- Work instruction:
Collect every line below that contains the word "backend".

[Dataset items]
• • •

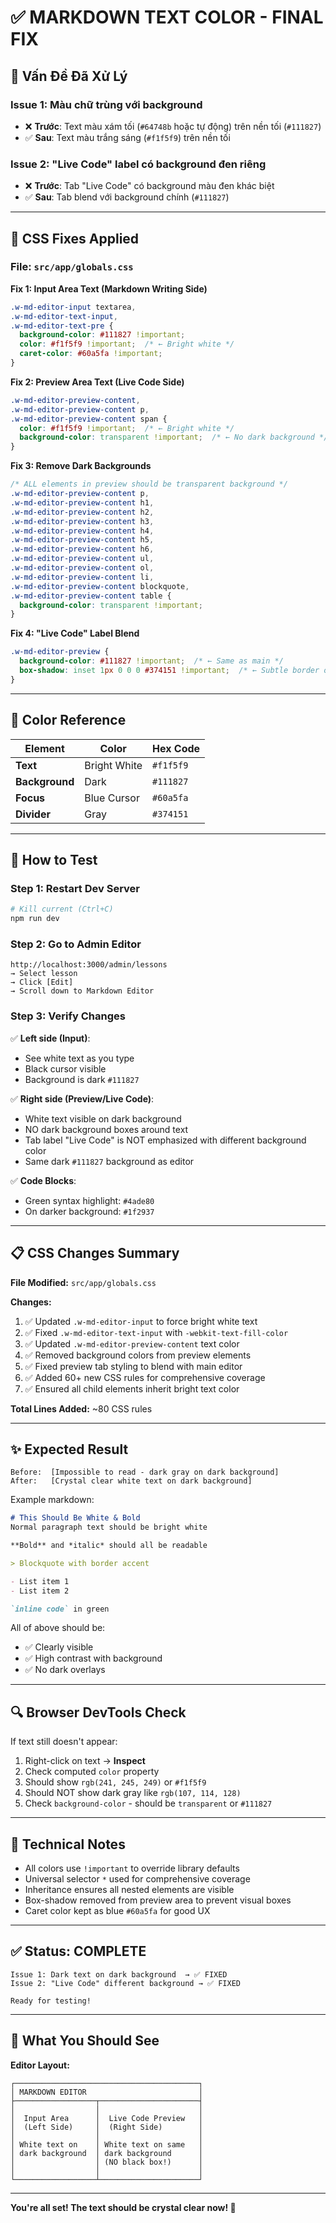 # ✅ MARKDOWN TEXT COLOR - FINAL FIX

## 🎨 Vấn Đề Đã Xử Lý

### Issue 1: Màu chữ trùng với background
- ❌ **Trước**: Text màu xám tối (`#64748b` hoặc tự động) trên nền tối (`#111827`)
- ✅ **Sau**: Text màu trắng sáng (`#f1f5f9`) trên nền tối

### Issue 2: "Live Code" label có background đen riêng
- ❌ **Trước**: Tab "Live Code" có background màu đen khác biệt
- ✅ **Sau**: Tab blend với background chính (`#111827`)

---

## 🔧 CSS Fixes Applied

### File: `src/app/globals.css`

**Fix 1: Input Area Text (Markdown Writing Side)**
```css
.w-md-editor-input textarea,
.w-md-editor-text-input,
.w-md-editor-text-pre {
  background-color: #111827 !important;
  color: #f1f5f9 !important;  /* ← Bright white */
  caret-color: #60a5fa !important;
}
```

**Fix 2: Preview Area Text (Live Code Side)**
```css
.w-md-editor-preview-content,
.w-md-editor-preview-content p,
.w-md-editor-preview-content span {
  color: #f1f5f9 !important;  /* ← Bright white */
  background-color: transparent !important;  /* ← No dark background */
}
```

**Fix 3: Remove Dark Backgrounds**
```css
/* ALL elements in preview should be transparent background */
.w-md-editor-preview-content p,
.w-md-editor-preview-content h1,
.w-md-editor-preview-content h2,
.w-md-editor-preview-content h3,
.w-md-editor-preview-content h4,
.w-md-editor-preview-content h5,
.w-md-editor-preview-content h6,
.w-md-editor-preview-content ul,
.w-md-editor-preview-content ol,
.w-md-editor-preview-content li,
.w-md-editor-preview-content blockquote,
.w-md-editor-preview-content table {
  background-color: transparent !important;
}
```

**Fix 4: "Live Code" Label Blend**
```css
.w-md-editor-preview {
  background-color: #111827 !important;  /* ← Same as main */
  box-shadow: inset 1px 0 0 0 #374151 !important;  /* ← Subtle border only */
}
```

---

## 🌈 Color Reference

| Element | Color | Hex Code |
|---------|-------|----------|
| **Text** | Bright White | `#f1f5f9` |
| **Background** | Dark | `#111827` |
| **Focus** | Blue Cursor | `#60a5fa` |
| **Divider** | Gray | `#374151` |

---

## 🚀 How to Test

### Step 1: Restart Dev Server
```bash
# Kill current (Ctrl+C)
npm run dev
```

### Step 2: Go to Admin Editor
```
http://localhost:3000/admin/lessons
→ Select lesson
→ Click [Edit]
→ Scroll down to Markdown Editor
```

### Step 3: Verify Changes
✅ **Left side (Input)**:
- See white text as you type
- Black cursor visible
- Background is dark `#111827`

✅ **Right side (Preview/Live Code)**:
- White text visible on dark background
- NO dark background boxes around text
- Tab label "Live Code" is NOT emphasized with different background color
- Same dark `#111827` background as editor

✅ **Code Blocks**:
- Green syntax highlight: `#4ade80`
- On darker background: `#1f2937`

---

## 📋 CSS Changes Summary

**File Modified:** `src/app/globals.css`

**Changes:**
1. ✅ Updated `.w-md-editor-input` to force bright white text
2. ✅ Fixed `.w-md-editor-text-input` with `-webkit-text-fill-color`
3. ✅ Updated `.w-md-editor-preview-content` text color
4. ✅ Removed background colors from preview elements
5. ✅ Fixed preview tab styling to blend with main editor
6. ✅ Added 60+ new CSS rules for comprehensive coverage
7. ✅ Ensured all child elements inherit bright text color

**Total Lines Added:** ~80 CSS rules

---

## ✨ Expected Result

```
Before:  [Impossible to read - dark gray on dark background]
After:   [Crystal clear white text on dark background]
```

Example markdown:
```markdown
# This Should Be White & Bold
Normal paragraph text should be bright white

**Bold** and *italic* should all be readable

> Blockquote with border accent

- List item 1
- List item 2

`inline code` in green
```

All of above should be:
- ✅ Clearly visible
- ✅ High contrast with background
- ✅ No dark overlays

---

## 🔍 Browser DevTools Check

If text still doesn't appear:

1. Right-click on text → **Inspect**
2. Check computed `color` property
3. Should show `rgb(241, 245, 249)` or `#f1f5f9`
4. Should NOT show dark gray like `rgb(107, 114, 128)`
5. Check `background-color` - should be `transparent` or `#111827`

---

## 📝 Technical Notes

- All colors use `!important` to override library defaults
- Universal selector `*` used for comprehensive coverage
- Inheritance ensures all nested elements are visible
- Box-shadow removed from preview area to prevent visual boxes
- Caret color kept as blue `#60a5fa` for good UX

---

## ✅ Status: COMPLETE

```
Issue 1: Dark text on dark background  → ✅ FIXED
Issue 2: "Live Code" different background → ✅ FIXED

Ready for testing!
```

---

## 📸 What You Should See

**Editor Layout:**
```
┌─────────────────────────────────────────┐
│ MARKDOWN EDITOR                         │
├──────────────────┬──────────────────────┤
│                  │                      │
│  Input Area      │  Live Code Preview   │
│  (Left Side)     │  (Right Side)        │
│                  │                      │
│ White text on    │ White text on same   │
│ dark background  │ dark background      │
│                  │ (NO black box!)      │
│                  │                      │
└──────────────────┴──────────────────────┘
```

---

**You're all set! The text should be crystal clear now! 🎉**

• • •

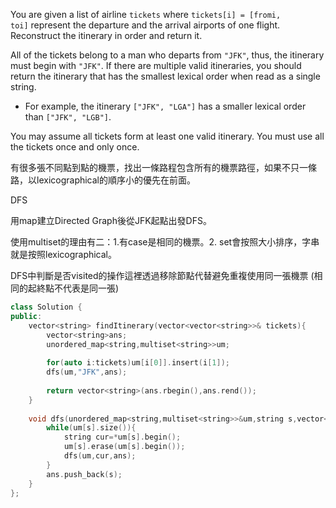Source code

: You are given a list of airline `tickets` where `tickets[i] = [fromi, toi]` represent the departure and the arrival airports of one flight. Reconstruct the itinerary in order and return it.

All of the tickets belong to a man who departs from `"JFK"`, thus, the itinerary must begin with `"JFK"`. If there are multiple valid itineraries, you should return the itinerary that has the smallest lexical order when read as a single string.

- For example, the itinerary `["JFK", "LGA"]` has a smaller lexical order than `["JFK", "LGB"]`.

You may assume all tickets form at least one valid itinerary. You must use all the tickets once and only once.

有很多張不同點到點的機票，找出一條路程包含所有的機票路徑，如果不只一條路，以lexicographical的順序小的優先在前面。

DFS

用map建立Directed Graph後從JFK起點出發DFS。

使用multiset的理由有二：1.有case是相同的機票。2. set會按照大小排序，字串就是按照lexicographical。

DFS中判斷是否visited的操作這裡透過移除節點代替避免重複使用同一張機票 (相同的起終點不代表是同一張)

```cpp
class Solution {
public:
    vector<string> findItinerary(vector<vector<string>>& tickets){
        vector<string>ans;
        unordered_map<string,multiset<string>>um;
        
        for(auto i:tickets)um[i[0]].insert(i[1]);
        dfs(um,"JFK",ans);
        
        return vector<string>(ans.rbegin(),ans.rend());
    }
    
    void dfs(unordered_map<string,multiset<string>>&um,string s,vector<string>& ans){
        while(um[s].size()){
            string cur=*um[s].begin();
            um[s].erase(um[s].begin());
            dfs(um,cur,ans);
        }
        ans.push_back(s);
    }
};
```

• • •

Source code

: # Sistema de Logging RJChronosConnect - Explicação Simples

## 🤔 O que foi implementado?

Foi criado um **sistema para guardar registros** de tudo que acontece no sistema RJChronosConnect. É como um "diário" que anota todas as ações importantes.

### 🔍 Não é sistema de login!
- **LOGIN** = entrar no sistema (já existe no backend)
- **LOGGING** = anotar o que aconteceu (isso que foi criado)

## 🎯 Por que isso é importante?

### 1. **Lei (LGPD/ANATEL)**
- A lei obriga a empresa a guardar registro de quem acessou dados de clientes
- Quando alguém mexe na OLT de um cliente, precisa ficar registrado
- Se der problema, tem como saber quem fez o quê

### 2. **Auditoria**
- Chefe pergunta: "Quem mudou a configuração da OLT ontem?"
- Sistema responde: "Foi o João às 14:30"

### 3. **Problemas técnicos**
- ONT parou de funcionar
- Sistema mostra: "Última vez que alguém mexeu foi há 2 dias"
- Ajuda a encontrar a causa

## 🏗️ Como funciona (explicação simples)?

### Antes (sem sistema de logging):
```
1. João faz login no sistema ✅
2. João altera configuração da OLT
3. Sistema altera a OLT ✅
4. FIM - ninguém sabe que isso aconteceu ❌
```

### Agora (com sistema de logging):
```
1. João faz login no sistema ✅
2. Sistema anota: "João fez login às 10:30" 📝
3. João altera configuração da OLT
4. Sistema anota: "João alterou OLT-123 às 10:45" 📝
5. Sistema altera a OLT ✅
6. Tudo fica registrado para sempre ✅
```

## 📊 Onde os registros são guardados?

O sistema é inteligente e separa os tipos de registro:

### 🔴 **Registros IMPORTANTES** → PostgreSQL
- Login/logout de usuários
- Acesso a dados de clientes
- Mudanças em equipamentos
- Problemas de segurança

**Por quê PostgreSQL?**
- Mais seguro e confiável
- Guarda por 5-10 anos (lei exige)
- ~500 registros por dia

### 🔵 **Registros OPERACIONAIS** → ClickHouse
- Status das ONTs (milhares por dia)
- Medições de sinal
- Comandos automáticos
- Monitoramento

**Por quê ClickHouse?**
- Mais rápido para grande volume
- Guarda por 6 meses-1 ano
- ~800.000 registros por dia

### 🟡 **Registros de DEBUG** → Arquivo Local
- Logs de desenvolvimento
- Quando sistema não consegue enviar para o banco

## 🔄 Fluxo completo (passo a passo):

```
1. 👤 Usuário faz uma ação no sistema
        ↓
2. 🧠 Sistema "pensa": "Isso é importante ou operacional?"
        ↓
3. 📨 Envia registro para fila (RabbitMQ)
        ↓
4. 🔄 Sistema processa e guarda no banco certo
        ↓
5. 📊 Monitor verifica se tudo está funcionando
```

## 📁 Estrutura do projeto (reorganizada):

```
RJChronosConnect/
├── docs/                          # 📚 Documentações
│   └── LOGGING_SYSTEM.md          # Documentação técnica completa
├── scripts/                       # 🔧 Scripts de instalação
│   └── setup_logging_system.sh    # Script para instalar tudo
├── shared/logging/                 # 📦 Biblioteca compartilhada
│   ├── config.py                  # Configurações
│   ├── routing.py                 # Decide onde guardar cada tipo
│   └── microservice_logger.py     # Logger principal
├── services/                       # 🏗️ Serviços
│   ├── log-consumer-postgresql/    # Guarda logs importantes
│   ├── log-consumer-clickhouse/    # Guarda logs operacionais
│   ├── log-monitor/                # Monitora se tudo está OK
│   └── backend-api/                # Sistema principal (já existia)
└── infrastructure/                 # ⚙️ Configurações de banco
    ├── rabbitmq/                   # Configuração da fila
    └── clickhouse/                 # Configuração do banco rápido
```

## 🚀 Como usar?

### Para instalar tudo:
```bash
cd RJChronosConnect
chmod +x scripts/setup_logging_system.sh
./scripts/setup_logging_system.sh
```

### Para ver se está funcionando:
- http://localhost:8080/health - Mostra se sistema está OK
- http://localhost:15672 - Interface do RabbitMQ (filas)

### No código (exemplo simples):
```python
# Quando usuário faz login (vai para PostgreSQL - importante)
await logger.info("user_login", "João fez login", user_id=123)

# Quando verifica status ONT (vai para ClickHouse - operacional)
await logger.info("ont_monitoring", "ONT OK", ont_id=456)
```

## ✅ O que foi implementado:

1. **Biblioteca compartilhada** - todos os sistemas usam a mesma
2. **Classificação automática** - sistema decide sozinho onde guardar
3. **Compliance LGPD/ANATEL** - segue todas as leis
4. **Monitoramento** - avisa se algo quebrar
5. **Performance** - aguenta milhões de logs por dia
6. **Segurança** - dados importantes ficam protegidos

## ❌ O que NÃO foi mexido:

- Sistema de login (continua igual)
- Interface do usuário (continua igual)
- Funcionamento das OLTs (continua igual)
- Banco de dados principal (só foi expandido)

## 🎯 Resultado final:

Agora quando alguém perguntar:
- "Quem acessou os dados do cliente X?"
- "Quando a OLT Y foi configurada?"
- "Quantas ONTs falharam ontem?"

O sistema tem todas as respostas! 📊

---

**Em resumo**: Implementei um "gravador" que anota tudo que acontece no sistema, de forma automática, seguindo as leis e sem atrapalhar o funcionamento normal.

• • •

- Worked solution:
- **LOGIN** = entrar no sistema (já existe no backend)
│   └── backend-api/                # Sistema principal (já existia)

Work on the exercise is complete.